* [Action item]: Among the lines below, return each one that contains the word "print".

=== Begin Enclosure ===

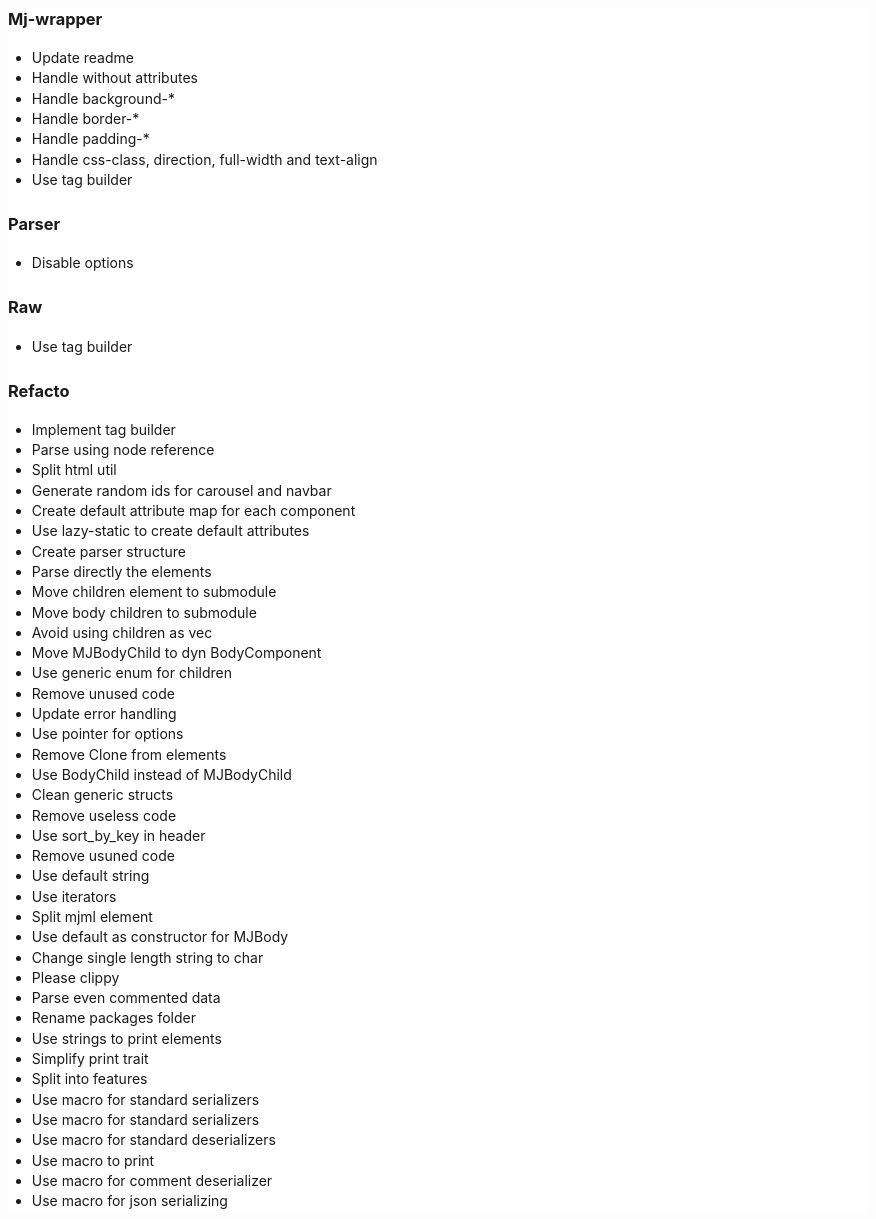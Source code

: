 ### Mj-wrapper

- Update readme
- Handle without attributes
- Handle background-*
- Handle border-*
- Handle padding-*
- Handle css-class, direction, full-width and text-align
- Use tag builder

### Parser

- Disable options

### Raw

- Use tag builder

### Refacto

- Implement tag builder
- Parse using node reference
- Split html util
- Generate random ids for carousel and navbar
- Create default attribute map for each component
- Use lazy-static to create default attributes
- Create parser structure
- Parse directly the elements
- Move children element to submodule
- Move body children to submodule
- Avoid using children as vec
- Move MJBodyChild to dyn BodyComponent
- Use generic enum for children
- Remove unused code
- Update error handling
- Use pointer for options
- Remove Clone from elements
- Use BodyChild instead of MJBodyChild
- Clean generic structs
- Remove useless code
- Use sort_by_key in header
- Remove usuned code
- Use default string
- Use iterators
- Split mjml element
- Use default as constructor for MJBody
- Change single length string to char
- Please clippy
- Parse even commented data
- Rename packages folder
- Use strings to print elements
- Simplify print trait
- Split into features
- Use macro for standard serializers
- Use macro for standard serializers
- Use macro for standard deserializers
- Use macro to print
- Use macro for comment deserializer
- Use macro for json serializing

=== End Enclosure ===

* [Task response]:
- Use strings to print elements
- Simplify print trait
- Use macro to print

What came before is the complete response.